Seit der letzten Besprechung der Aktie im Dezember verzeichnen die Titel der UBS zwar ein schönes Kursplus von zehn Prozent. Doch ein damals ebenfalls von mir empfohlener Call (ISIN: CH1447804019) bereitet mehr Freude und konnte im selben Zeitraum 50 Prozent zulegen.

Der Kursanstieg bei UBS ist fundamental untermauert. Die Übernahme von Credit Suisse vor drei Jahren läuft rund und bringt viele Synergien. Beispielsweise ist jetzt der wichtige Mitbewerber weg und das ist gut für das Geschäft in der Vermögensverwaltung. Auch die in den letzten Quartalen und 2025 erhöhten Leitzinsen weltweit spielen UBS in die Karten.

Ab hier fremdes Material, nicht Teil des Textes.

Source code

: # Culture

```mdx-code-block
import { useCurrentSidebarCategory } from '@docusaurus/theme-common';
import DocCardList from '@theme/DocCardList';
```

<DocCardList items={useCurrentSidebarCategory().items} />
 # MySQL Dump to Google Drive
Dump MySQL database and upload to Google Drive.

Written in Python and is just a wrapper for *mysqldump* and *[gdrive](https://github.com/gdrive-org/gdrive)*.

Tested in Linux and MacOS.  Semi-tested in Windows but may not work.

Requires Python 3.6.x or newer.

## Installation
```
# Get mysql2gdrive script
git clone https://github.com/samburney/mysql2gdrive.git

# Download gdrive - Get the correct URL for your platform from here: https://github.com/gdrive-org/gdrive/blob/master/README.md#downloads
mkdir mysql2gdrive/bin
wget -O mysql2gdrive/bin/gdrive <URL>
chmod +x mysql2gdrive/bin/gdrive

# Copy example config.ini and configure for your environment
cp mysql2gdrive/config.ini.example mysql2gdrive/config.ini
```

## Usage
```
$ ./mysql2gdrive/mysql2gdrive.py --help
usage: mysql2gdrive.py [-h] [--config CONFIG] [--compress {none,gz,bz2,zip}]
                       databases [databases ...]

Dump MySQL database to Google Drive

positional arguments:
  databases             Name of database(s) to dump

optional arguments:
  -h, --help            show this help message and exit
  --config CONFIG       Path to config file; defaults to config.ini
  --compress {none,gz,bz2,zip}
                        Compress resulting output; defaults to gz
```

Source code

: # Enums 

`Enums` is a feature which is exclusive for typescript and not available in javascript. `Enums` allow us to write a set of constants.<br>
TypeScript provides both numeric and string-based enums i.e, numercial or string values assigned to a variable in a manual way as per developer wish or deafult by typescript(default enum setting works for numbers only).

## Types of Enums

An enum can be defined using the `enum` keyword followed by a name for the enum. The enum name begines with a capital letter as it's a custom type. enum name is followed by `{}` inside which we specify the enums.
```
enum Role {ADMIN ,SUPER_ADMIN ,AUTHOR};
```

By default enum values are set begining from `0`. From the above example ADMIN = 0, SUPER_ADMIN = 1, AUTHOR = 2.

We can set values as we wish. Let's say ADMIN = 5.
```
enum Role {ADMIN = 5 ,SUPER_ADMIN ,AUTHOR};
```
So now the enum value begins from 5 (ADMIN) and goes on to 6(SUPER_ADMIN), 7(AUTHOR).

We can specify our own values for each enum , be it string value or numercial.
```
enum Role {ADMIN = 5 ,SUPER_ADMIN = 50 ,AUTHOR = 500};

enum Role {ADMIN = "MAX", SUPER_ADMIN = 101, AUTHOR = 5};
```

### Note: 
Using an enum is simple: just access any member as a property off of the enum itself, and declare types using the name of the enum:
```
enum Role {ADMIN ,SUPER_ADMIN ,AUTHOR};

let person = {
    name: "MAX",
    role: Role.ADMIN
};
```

Hohe Einsparungen aus der Credit-Suisse-Übernahme von mehr als zehn Milliarden Franken jährlich bis Ende 2026 versprechen in diesem Jahr einen deutlichen Gewinnanstieg. Analysten halten 2026 einen Sprung beim Reingewinn um rund 20 Prozent von 7,6 auf 9,5 Milliarden Franken für erreichbar. Da UBS die Rendite auf das harte Eigenkapital von 15 Prozent in diesem Jahr auf 18 Prozent in 2028 steigern will, könnte der Reingewinn in zwei Jahren nochmals kräftig steigen und dann bei bis zu 13 Milliarden Franken liegen.

Der Gewinn je Aktie könnte sich so in den nächsten zwei Jahren auf bis zu 4,50 Franken im Vergleich zu 2025 verdoppeln. Da die UBS rund zwei Drittel des Gewinns in der Vermögensverwaltung erzielt, müsste die Aktie an der Börse höher als mit einem aktuellen 14er-KGV bewertet sein (KGV: Kurs-Gewinn-Verhältnis). KGVs von 17 oder 18 sind vorstellbar. Bei einem reinen Vermögensverwalter könnte das KGV sogar bei über 20 liegen.

Hat UBS damit alleine daraus schon zeitnah in 2026 weiteres Kurspotential von etwa 20 Prozent, so sind bei steigenden Gewinnen bis 2028 Kurszuwächse von mehr als 50 Prozent in den Bereich um 60 Franken und darüber möglich.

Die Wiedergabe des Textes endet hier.